Bereket, alışılagelmişlikten fazla anlamına gelir. Tarlalardan ortalama alınan üründen fazla vermesi, kazancın bollaşması ya da artması anlamına gelmektedir. Tarlasını devşirenlere bereketli olsun denmesi, "elde edeceğin ürün bol ve verimli olsun" anlamındadır.
Bereket kelimesi ve uygulamaları çeşitli kültür ve dini inançlarda görmek mümkündür. Bazı memleketlerde Bereket Tanrıları dahi inşa edilmiştir ve bu tanrılara yapılmıştır.

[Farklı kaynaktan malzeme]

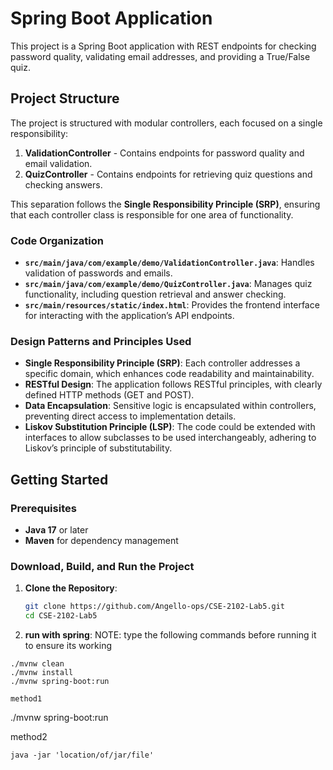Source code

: # Spring Boot Application

This project is a Spring Boot application with REST endpoints for checking password quality, validating email addresses, and providing a True/False quiz.

## Project Structure

The project is structured with modular controllers, each focused on a single responsibility:

1. **ValidationController** - Contains endpoints for password quality and email validation.
2. **QuizController** - Contains endpoints for retrieving quiz questions and checking answers.

This separation follows the **Single Responsibility Principle (SRP)**, ensuring that each controller class is responsible for one area of functionality.

### Code Organization

- **`src/main/java/com/example/demo/ValidationController.java`**: Handles validation of passwords and emails.
- **`src/main/java/com/example/demo/QuizController.java`**: Manages quiz functionality, including question retrieval and answer checking.
- **`src/main/resources/static/index.html`**: Provides the frontend interface for interacting with the application’s API endpoints.

### Design Patterns and Principles Used

- **Single Responsibility Principle (SRP)**: Each controller addresses a specific domain, which enhances code readability and maintainability.
- **RESTful Design**: The application follows RESTful principles, with clearly defined HTTP methods (GET and POST).
- **Data Encapsulation**: Sensitive logic is encapsulated within controllers, preventing direct access to implementation details.
- **Liskov Substitution Principle (LSP)**: The code could be extended with interfaces to allow subclasses to be used interchangeably, adhering to Liskov’s principle of substitutability.

## Getting Started

### Prerequisites

- **Java 17** or later
- **Maven** for dependency management

### Download, Build, and Run the Project

1. **Clone the Repository**:
   ```bash
   git clone https://github.com/Angello-ops/CSE-2102-Lab5.git
   cd CSE-2102-Lab5
2. **run with spring**:
   NOTE: type the following commands before running it to ensure its working
 ```
./mvnw clean
./mvnw install
./mvnw spring-boot:run
   
method1
```
./mvnw spring-boot:run

method2
```
java -jar 'location/of/jar/file'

Ön Asya’da pek çok bereket tanrıçası vardı. Mezopotamya’da Iştar; Anadolu’da Ma, Cybele; İran’da Anahita; Ken‘ânîler’de Anat, Astarte; Suriye’de Atargatis; Yunanistan ve Kıbrıs’ta Afrodit, Athena; İtalya’da Venüs bereket tanrıçaları idi.
. Evet biz "bereket tanrısına" değil, bereketi verene iman ederiz. Bir takım ilâhlar edinmeyiz, böyle inançları şirk kabul ederiz. Bu bağlamda manevi önderlerin hal ve hareketleri islâma uyuyorsa rol model olarak alırız, asla onlara tapmayız. Bereketin varlığına da inanırız, bereketin ne olduğunu herkes anlayamaz, özellikle sekülerciler, deistler ve ateistler böyle kavramlara inanmazlar. Bizler islâmi ölçüler içerisinde hareket ettiğimiz sürece, paranın, ekmeğin, ömrün, duanın ve ibadetin bereketine inanırız bu manada toplumda müşahhas örnekler de görürüz.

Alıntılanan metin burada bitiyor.